Zazwyczaj moja wieloetapowa pielęgnacja przypada w sobotę, ale ze względu na większą ilość wolnego czasu zrobiłam ją dzisiaj a ponadto trochę poeksperymentowałam. Jeśli jesteście ciekawe- czytajcie dalej :)
Olej Alterra Pomarańcza i Brzoza- wybrałam metodę na odżywkę, czyli troszkę zmoczyłam włosy, następnie nałożyłam odżywkę (Garnier Siła Roślin) i na sam koniec olej. Siedziałam tak z foliowym czepkiem około 4 godzin. Różnicę zauważyłam już po umyciu szamponem. Dla niskoporowatych taka metoda to strzał w dziesiątkę!
Szampon Babydream
Maska Scandic Line Lastrada Milk- wyczytałam u Anwen ciekawą propozycję i musiałam ją przetestować. Na początek rozczesałam włosy, podzieliłam je na dwie części, następnie przy nakładaniu maski złączyłam obie dłonie przejeżdżając nimi od nasady aż po końce (około 50 razy), po to aby moje łuski się otworzyły (pod wpływem ciepła) i lepiej wchłonęły maskę. Zostawiłam je na 20 minut pod foliowym czepkiem. Minusem tej metody jest zużywanie większej ilości kosmetyku, ale jeśli chcecie mieć bardzo wygładzone włosy lub jesteście posiadaczkami niskoporowatych to sprawdzi się w 100 procentach.
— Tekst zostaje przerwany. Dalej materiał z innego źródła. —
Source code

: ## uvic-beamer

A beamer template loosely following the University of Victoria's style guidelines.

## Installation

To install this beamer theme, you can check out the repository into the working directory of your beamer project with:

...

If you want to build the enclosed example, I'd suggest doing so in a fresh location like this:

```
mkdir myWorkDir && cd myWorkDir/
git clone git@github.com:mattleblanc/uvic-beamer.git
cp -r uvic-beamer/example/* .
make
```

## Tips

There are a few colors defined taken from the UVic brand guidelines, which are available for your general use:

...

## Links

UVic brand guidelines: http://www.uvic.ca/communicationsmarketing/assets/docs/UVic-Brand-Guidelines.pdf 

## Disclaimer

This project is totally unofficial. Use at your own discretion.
Odżywka Garnier Oleo Repair- na dosłownie chwilę i spłukałam
Płukanka- woda brzozowa
Dove Dry Oil- na końce
Moje włosy w tym tygodniu już nie dostaną takiej dawki intensywnej pielęgnacji, już dzisiaj bałam się o obciążenie.. Jednak są cudowne w dotyku, nawilżone, wygładzone i lśniące, niestety mam wrażenie, że zdjęcie tego nie ukazuję.. A już jutro podsumowanie miesięcznej kuracji drożdżowej!